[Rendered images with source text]
== == ==

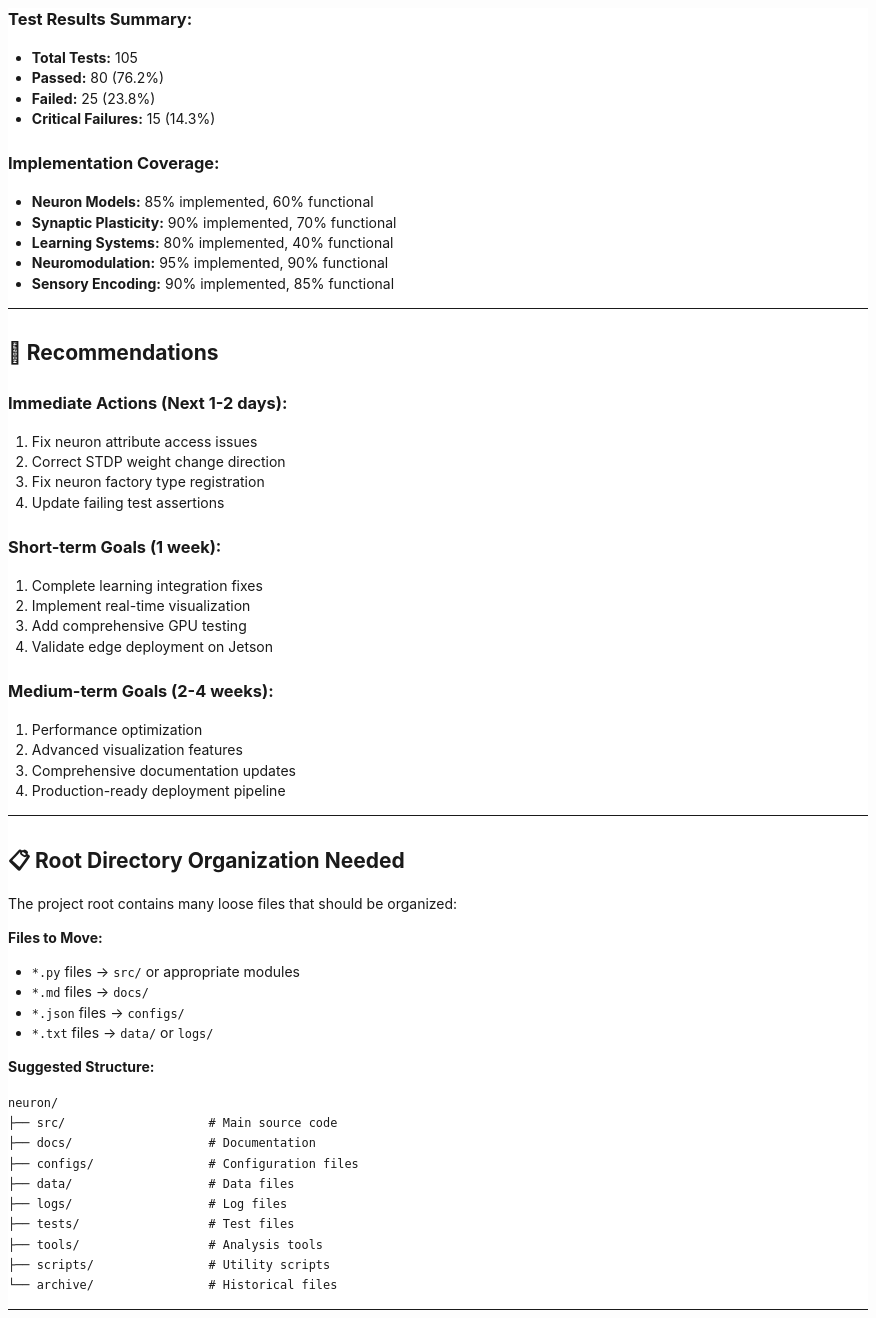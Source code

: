 ### **Test Results Summary:**
- **Total Tests:** 105
- **Passed:** 80 (76.2%)
- **Failed:** 25 (23.8%)
- **Critical Failures:** 15 (14.3%)

### **Implementation Coverage:**
- **Neuron Models:** 85% implemented, 60% functional
- **Synaptic Plasticity:** 90% implemented, 70% functional  
- **Learning Systems:** 80% implemented, 40% functional
- **Neuromodulation:** 95% implemented, 90% functional
- **Sensory Encoding:** 90% implemented, 85% functional

---

## 🎯 **Recommendations**

### **Immediate Actions (Next 1-2 days):**
1. Fix neuron attribute access issues
2. Correct STDP weight change direction
3. Fix neuron factory type registration
4. Update failing test assertions

### **Short-term Goals (1 week):**
1. Complete learning integration fixes
2. Implement real-time visualization
3. Add comprehensive GPU testing
4. Validate edge deployment on Jetson

### **Medium-term Goals (2-4 weeks):**
1. Performance optimization
2. Advanced visualization features
3. Comprehensive documentation updates
4. Production-ready deployment pipeline

---

## 📋 **Root Directory Organization Needed**

The project root contains many loose files that should be organized:

**Files to Move:**
- `*.py` files → `src/` or appropriate modules
- `*.md` files → `docs/` 
- `*.json` files → `configs/`
- `*.txt` files → `data/` or `logs/`

**Suggested Structure:**
```
neuron/
├── src/                    # Main source code
├── docs/                   # Documentation
├── configs/                # Configuration files
├── data/                   # Data files
├── logs/                   # Log files
├── tests/                  # Test files
├── tools/                  # Analysis tools
├── scripts/                # Utility scripts
└── archive/                # Historical files
```

---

== == ==

## Problem requirements
The expected response consists solely of the lines from the one with "4. Production-ready deployment pipeline" through the end of the records, repeated exactly.

## Solution below
4. Production-ready deployment pipeline

---

## 📋 **Root Directory Organization Needed**

The project root contains many loose files that should be organized:

**Files to Move:**
- `*.py` files → `src/` or appropriate modules
- `*.md` files → `docs/` 
- `*.json` files → `configs/`
- `*.txt` files → `data/` or `logs/`

**Suggested Structure:**
```
neuron/
├── src/                    # Main source code
├── docs/                   # Documentation
├── configs/                # Configuration files
├── data/                   # Data files
├── logs/                   # Log files
├── tests/                  # Test files
├── tools/                  # Analysis tools
├── scripts/                # Utility scripts
└── archive/                # Historical files
```

---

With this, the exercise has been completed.